本書は、ローレンス・ブロックのブレイクする前、1931年生まれなので35歳のとき?の作品。マット・スカダーものの第1作『過去からの弔鐘』が1976年、泥棒バーニィものの第1作『泥棒は選べない』が1977年の発表ですので、評価されていない時期といってよいでしょう。でも、こんな作品を書いているのですから、マニアックな評価を受けないまでも、商業作家として、職業作家として生活していけるだけの販売実績はあったのでしょう。
主人公エヴァン・タナーはトルコに入国したところ、警察に理由も告げられず逮捕され留置所の独房に入れられた。9日後釈放されアメリカに逆送された。18歳の頃朝鮮戦争で縦断の破片を頭に受けたショックで睡眠能力を失った。それ以来、一睡もしていない。数多くの言語を習得し、さまざまな団体に属し情報を得て、例えば学生の論文の代筆をしたりして生活をしている。
あるとき、友人の結構式で出会ったアルメニア人の女ともだちと出会った。彼女の祖母にアルメニアについて聞いたところ、彼女の父親は、トルコとギリシアの交戦時に、アルメニア人と友好関係にあるギリシアの資金援助のために町中の金貨を集めたとのことだった。しかし、そこがトルコ軍に陥落されたため、その約300万ドル相当の金貨を床下に隠してコンクリートで固めた。アルメニア人は虐殺され、彼女も命からがらニューヨークに逃げてきたという話をした。その300万ドルの金貨が発見されたというニュースは聞いたことがない。そこで早速タナーはトルコに飛んだのだが、警察につかまったのだった。
その後、何とかして金貨を探すべく、トルコに入国を図るのだが、さまざまな妨害が起きて…。ひょうひょうと口先三寸とバテることがない行動力で目的を目指すのだが、どこか誤解が誤解を呼んで、いろんなところから追いかけ回される。

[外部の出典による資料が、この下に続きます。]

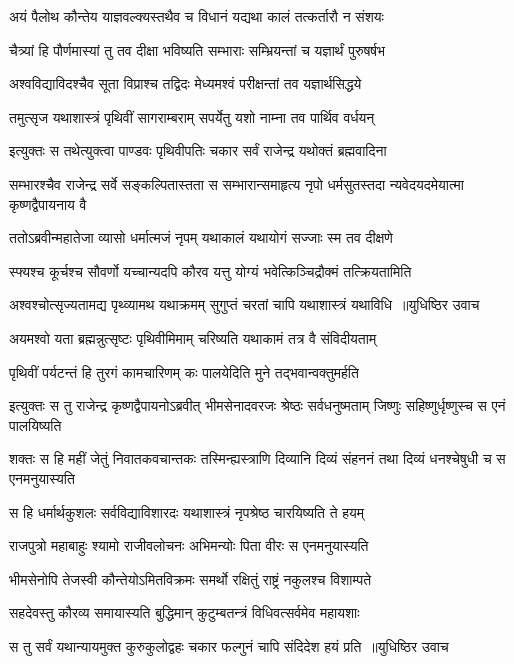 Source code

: \twolineshloka
{अयं पैलोथ कौन्तेय याज्ञवल्क्यस्तथैव च}
{विधानं यद्यथा कालं तत्कर्तारौ न संशयः}


\twolineshloka
{चैत्र्यां हि पौर्णमास्यां तु तव दीक्षा भविष्यति}
{सम्भाराः सम्भ्रियन्तां च यज्ञार्थं पुरुषर्षभ}


\twolineshloka
{अश्वविद्याविदश्चैव सूता विप्राश्च तद्विदः}
{मेध्यमश्वं परीक्षन्तां तव यज्ञार्थसिद्धये}


\twolineshloka
{तमुत्सृज यथाशास्त्रं पृथिवीं सागराम्बराम्}
{सपर्येतु यशो नाम्ना तव पार्थिव वर्धयन्}


\twolineshloka
{इत्युक्तः स तथेत्युक्त्वा पाण्डवः पृथिवीपतिः}
{चकार सर्वं राजेन्द्र यथोक्तं ब्रह्मवादिना}


सम्भारश्चैव राजेन्द्र सर्वे सङ्कल्पितास्तता
\twolineshloka
{स सम्भारान्समाहृत्य नृपो धर्मसुतस्तदा}
{न्यवेदयदमेयात्मा कृष्णद्वैपायनाय वै}


\twolineshloka
{ततोऽब्रवीन्महातेजा व्यासो धर्मात्मजं नृपम्}
{यथाकालं यथायोगं सज्जाः स्म तव दीक्षणे}


\twolineshloka
{स्फ्यश्च कूर्चश्च सौवर्णो यच्चान्यदपि कौरव}
{यत्तु योग्यं भवेत्किञ्चिद्रौक्मं तत्क्रियतामिति}


\threelineshloka
{अश्वश्चोत्सृज्यतामद्य पृथ्व्यामथ यथाक्रमम्}
{सुगुप्तं चरतां चापि यथाशास्त्रं यथाविधि ॥युधिष्ठिर उवाच}
{}


\twolineshloka
{अयमश्वो यता ब्रह्मन्नुत्सृष्टः पृथिवीमिमाम्}
{चरिष्यति यथाकामं तत्र वै संविदीयताम्}


\twolineshloka
{पृथिवीं पर्यटन्तं हि तुरगं कामचारिणम्}
{कः पालयेदिति मुने तद्भवान्वक्तुमर्हति}


\threelineshloka
{इत्युक्तः स तु राजेन्द्र कृष्णद्वैपायनोऽब्रवीत्}
{भीमसेनादवरजः श्रेष्ठः सर्वधनुष्मताम्}
{जिष्णुः सहिष्णुर्धृष्णुस्च स एनं पालयिष्यति}


\threelineshloka
{शक्तः स हि महीं जेतुं निवातकवचान्तकः}
{तस्मिन्ह्यस्त्राणि दिव्यानि दिव्यं संहननं तथा}
{दिव्यं धनश्चेषुधी च स एनमनुयास्यति}


\twolineshloka
{स हि धर्मार्थकुशलः सर्वविद्याविशारदः}
{यथाशास्त्रं नृपश्रेष्ठ चारयिष्यति ते हयम्}


\twolineshloka
{राजपुत्रो महाबाहुः श्यामो राजीवलोचनः}
{अभिमन्योः पिता वीरः स एनमनुयास्यति}


\twolineshloka
{भीमसेनोपि तेजस्वी कौन्तेयोऽमितविक्रमः}
{समर्थो रक्षितुं राष्ट्रं नकुलश्च विशाम्पते}


\twolineshloka
{सहदेवस्तु कौरव्य समायास्यति बुद्धिमान्}
{कुटुम्बतन्त्रं विधिवत्सर्वमेव महायशाः}


\threelineshloka
{स तु सर्वं यथान्यायमुक्त कुरुकुलोद्वहः}
{चकार फल्गुनं चापि संदिदेश हयं प्रति ॥युधिष्ठिर उवाच}
{}


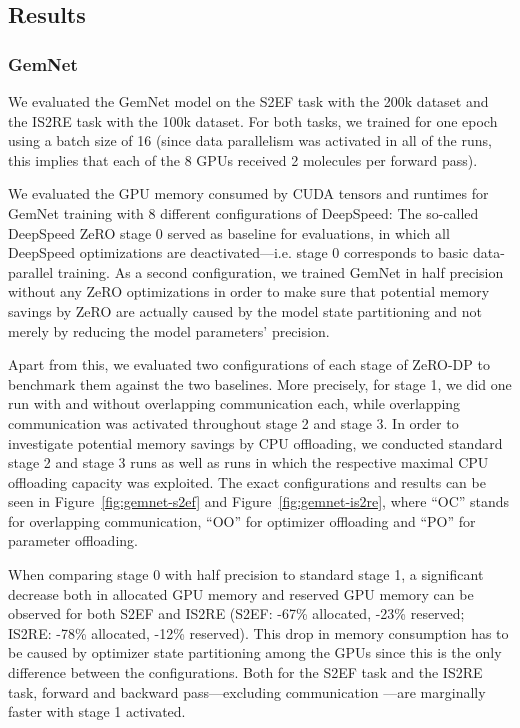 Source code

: \subsection{Results}

\subsubsection{GemNet}

We evaluated the GemNet model on the S2EF task with the 200k dataset and
the IS2RE task with the 100k dataset. For both tasks, we trained for one epoch
using a batch size of 16 (since data parallelism was activated in all of the 
runs, this implies that each of the 8 GPUs received 2 molecules per forward pass). 

We evaluated the GPU memory consumed by CUDA tensors and runtimes for GemNet training with 8 different 
configurations of DeepSpeed:
The so-called DeepSpeed ZeRO stage 0 served as baseline for evaluations, in which 
all DeepSpeed optimizations are deactivated---i.e. stage 0 corresponds to basic 
data-parallel training. As a second configuration, we trained GemNet 
in half precision without any ZeRO optimizations in order to make sure that
potential memory savings by ZeRO are actually caused by the model state partitioning and
not merely by reducing the model parameters' precision.

Apart from this, we evaluated two configurations of each stage of ZeRO-DP to benchmark 
them against the two baselines. More precisely, for stage 1, we did one run with and 
without overlapping communication each, while overlapping communication
was activated throughout stage 2 and stage 3. In order to investigate potential 
memory savings by CPU offloading, we conducted standard stage 2 and stage 3 runs as well
as runs in which the respective maximal CPU offloading capacity was exploited.
The exact configurations and results can be seen in Figure~\ref{fig:gemnet-s2ef}
and Figure~\ref{fig:gemnet-is2re}, where \enquote{OC} stands for overlapping communication,
\enquote{OO} for optimizer offloading and \enquote{PO} for parameter offloading.

When comparing stage 0 with half precision to standard stage 1, a significant decrease
both in allocated GPU memory and reserved GPU memory can be observed for both S2EF and IS2RE
(S2EF: -67\% allocated, -23\% reserved; IS2RE: -78\% allocated, -12\% reserved).
This drop in memory consumption has to be caused by optimizer state partitioning among
the GPUs since this is the only difference between the configurations. 
Both for the S2EF task and the IS2RE task, forward and backward pass---excluding communication
---are marginally faster with stage 1 activated.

本書のもっとも近いテイストは、御厨さと美の『裂けた旅券(パスポート)』ですね。そういえば、『裂けた旅券』もその時代より少し後ですね。タナーや豪介のような根無し草にリアリティがあった時代なんでしょうね。このシリーズもっと続けて翻訳してほしいなあ(訳者あとがきに好評なら出版するかもと書かれてあった)。
ちなみに、スカダーものの初期3部作『過去からの弔鐘』『冬を怖れた女』『一ドル銀貨の遺言』は、まったく光がなく、冥くて、それでいながら本格テイストがきちんとかかっていて、めっちゃ好きなんですよねえ。また、泥棒バーニィシリーズは何冊か読んで、現在また読みたいと古本屋やジュンク堂で探してみたんだけど、まったく見つからない。ちょっと前ならたくさん見かけたのにもかかわらず。もう、ブロックも過去の作家なのかな?